By Chris Townsend

January 4, 2023

 

The recent operational, economic, and political debacles in the railroad and airline industries – as evidenced by the Biden regime strikebreaking of the rail workers rebellion, followed by the airline industry meltdown at Christmas time – both episodes clearly exhibit all the hallmarks of what Lenin referred to as the “parasitism and decay” inherent in the developed capitalist system.

Both railroads and airlines are trustified industries. Both occupy near-monopoly status in their respective markets. Both enjoy super profits and extraordinary public subsidy. Both operate with a de facto immunity from any significant government penalties. Both industries increasingly drain out massive capital quantities in the form of stockholder dividends, stock repurchase schemes, and enormous management salaries and compensation. The outrageous state of both key industries in the current imperialist era is a virtual advertisement for a truly socialist nationalization and public ownership and operation of both critical sectors.

We have entered yet again a new stage of monopoly parasitism and decay, with endemic speculation having been substituted for productive investment – parasitism – and epic destruction – decay – left for the public and taxpayers to grapple with once the corporate leaders have completed their looting and departed for greener pastures.
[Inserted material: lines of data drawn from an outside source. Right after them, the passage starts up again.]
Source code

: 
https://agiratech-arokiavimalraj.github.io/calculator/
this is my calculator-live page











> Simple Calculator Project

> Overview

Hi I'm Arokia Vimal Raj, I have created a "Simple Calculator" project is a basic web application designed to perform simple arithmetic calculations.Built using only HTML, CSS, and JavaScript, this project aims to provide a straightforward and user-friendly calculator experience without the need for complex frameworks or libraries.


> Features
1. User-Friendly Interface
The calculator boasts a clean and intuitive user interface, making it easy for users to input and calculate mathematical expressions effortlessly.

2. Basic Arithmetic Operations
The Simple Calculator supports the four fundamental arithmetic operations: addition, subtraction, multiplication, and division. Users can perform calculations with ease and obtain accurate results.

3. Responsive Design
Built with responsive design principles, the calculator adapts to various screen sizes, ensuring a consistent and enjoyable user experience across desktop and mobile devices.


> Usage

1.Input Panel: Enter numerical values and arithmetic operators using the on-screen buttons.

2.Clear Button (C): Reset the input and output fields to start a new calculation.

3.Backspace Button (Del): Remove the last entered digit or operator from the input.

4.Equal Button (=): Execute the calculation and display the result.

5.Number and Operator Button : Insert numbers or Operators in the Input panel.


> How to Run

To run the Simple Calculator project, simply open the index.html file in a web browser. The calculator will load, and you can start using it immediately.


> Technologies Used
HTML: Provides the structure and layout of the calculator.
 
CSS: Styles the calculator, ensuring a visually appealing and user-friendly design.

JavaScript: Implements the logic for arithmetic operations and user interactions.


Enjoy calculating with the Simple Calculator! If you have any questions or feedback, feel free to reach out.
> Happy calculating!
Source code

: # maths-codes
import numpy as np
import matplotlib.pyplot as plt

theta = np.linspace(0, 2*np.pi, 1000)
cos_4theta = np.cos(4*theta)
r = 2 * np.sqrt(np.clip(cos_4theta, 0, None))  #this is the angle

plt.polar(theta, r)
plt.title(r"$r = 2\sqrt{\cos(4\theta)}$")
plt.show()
Lenin’s work on imperialism deserves fresh study in view of current events on several fronts, not the least of which is the burgeoning monopoly crises.

Lenin authored his landmark work “Imperialism: The Highest Stage of Capitalism”  Imperialism: The Highest Stage of Capitalism – V.I. Lenin (intpubnyc.com) while in exile, in Switzerland, in the spring of 1916. Under such circumstances and in that time the availability of detailed economic and business research materials and up-to-date news was scant. Newspapers from abroad, letters from his contacts around Europe, repeated trips to public libraries, and some current economic texts that had found their way to him was what comprised the data for Lenin’s indictment of imperialism. It was a remarkable effort under the conditions. In the first few months of 1916, with many millions already massacred in “The Great War”, it was even then undeniable that the imperialist rivalries between the European powers and their corporate structures is what had triggered the holocaust that was eventually dubbed “World War One.”

Real Causes of the War

The aim of “Imperialism” was to identify and explain the real causes of the war and its devastation, and to rally the socialist forces of the time to redouble their efforts to make use of the wartime conditions to advance the socialist movement. Doing this while the war raged was no small task, with socialists around the world badly split into camps either supporting or opposing the war. The socialist forces opposing the war were also being victimized by mass state repression; as was the case here in the U.S. when among other things Socialist Party leader Gene Debs was arrested, tried, and jailed for the “crime” of speaking out publicly against U.S. participation in the war after our entry into the conflict in 1917.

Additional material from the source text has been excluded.